11. For the Store and Regional Sales database, apply a four-traffic light icon set to visualize the
distribution of the number of units sold for each store, where green corresponds to at least 30
units sold, yellow to at least 20 but less than 30, red to at least 10 but less than 20, and black to
below 10.
12. For the Excel file Closing Stock Prices,
a. Apply both column and line sparklines to visualize the trends in the prices for each of the four
stocks in the file.
b. Compute the daily change in the Dow Jones index and apply a win/loss sparkline to visualize
the daily up or down movement in the index.
13. The Excel file Economic Poll provides some demographic and opinion data on whether the
economy is moving in the right direction. Convert this data into an Excel table and filter the
respondents who are homeowners and perceive that the economy is not moving in the right
direction. What is the distribution of their political party affiliations?
14. Open the Excel file Store and Regional Sales database.
a. Sort the data by units sold, high to low
b. Sort the units sold using an icon set, where green corresponds to high sales levels, yellow to
medium sales, and red to low sales. The sort should show all the green icons first, followed by
yellow, and then red.
15. Sort the data in the Excel file Automobile Quality from highest to lowest number of problems
per 100 vehicles using the sort capability in Excel.
16. Use Excel’s filtering capability to (1) extract all orders for control panels, (2) all orders for
quantities of less than 500 units, and (3) all orders for control panels with quantities of less than
500 units in the Purchase Orders database.
17. In the Sales Transactions database, use Excel’s filtering capability to extract all orders that
used PayPal, all orders under $100, and all orders that were over $100 and used a credit card.
18. Use PivotTables to construct a cross-tabulation for the purpose of the loan and credit risk in
the Excel file Credit Risk Data. Illustrate the results on a PivotChart.
19. Use PivotTables to construct a cross-tabulation for marital status and housing type in the
Excel file Credit Risk Data. Illustrate the results on a PivotChart.
20. Create a PivotTable to find the average amount of travel expenses for each sales
representative in the Excel file Travel Expenses. Illustrate your results with a PivotChart.

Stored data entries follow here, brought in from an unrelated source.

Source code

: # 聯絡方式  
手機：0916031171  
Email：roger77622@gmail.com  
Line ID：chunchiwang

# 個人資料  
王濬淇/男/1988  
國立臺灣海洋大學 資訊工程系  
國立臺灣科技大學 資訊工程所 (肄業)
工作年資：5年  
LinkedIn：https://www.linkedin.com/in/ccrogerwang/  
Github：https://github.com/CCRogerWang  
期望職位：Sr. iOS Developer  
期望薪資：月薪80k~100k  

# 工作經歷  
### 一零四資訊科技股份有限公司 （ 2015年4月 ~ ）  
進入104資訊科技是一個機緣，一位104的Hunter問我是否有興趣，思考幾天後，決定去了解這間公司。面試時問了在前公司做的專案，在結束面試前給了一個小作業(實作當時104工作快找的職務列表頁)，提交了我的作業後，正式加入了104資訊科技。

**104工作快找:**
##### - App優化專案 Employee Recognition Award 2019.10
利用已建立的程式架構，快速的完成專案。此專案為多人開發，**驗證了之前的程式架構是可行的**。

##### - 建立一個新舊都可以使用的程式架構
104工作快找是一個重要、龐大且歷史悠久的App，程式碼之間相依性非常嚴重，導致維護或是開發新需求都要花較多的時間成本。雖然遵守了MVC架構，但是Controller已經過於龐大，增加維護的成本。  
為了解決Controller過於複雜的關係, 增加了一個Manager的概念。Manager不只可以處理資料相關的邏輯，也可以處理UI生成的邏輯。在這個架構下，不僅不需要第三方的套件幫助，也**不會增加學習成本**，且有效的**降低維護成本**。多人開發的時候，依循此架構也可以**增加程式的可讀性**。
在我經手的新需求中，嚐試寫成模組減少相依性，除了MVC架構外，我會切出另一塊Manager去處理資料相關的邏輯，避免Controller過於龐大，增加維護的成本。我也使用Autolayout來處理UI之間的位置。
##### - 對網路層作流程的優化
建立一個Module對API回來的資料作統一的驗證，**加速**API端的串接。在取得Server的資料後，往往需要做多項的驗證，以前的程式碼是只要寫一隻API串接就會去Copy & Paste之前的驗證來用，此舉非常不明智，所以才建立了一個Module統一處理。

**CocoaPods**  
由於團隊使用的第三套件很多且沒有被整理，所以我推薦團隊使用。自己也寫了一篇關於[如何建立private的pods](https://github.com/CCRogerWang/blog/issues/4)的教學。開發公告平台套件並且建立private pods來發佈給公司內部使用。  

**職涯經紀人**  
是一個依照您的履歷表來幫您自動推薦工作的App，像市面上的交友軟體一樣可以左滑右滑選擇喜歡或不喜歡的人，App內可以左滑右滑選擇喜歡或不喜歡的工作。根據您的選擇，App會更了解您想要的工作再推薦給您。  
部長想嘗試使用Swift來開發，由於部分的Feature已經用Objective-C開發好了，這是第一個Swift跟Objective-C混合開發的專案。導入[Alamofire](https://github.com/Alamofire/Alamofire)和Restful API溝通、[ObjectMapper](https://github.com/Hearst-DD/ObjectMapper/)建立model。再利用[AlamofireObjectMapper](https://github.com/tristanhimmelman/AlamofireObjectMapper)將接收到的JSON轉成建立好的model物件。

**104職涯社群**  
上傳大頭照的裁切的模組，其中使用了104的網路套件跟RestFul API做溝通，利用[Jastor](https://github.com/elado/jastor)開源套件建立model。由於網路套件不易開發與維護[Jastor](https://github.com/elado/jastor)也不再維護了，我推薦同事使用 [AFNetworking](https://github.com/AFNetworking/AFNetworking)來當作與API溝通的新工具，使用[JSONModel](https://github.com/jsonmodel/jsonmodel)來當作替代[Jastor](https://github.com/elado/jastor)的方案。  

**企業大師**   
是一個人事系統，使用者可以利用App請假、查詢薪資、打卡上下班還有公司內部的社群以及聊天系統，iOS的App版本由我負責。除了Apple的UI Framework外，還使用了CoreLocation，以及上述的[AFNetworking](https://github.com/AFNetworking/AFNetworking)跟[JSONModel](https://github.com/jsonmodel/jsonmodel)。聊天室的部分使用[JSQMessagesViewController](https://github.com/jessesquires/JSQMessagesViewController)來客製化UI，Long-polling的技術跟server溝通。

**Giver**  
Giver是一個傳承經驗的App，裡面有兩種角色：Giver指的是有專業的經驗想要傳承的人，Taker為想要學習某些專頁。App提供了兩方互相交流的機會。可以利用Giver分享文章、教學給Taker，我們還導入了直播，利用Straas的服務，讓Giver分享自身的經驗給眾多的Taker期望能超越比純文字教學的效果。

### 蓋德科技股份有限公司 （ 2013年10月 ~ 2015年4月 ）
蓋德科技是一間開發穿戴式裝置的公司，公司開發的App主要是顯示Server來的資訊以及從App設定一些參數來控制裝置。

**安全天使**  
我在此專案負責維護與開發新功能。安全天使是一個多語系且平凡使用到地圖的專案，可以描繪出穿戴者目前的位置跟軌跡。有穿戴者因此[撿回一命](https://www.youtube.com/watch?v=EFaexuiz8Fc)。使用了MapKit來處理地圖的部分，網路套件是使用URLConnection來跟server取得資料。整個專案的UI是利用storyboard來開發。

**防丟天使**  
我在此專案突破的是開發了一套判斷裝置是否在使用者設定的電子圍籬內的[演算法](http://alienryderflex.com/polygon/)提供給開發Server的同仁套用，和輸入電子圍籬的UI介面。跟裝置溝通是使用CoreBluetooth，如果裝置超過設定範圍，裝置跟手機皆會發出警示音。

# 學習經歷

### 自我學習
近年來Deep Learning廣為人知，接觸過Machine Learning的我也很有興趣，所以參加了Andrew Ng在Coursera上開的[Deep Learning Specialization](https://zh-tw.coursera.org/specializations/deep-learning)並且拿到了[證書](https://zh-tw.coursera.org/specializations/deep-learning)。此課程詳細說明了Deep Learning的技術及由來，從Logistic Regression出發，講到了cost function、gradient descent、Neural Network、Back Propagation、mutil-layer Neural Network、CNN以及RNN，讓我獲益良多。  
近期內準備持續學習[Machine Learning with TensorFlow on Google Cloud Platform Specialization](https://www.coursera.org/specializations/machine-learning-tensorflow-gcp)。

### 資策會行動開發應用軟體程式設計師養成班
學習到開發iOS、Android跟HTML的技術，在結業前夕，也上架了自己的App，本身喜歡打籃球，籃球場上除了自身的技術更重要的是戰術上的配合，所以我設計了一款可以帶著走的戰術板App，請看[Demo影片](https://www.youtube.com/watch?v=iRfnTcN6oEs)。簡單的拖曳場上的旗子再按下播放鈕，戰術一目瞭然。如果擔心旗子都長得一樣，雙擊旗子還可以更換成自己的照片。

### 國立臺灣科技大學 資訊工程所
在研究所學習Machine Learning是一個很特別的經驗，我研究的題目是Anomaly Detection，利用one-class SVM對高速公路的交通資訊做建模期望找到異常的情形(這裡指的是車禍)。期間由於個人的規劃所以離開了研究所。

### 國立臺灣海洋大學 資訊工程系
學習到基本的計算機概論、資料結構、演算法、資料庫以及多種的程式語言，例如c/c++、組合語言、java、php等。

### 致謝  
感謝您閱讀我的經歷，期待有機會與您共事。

21. Use PivotTables to find the number of loans by different purposes, marital status, and credit
risk in the Excel file Credit Risk Data. Illustrate the results on a PivotChart.
22. Create a PivotTable for the data in the Excel file Weddings to analyze the wedding cost by
type of payor and value rating. What conclusions do you reach?
23. The Excel File Rin’s Gym provides sample data on member body characteristics and gym
activity. Create PivotTables to find:
a. a cross-tabulation of gender and body type versus BMI classification
b. average running times, run distance, weight lifting days, lifting session times, and time spent
in the gym by gender.
Summarize your conclusions.
24. Create useful dashboards for each of the following databases. Use appropriate charts and
layouts (for example, explain why you chose the elements of the dashboards and how a manager
might use them.
a. President’s Inn
b. Restaurant Sales
c. Store and Regional Sales
d. People’s Choice Bank
25. A marketing researcher surveyed 92 individuals, asking them if they liked the new product
concept or not. The results are shown below:
Yes No
Male 30 50
Female 6 6
Convert the data into percentages. Then construct a chart of the counts and a chart of the
percentages. Discuss what each conveys visually and how the different charts may lead to
different interpretations of the data.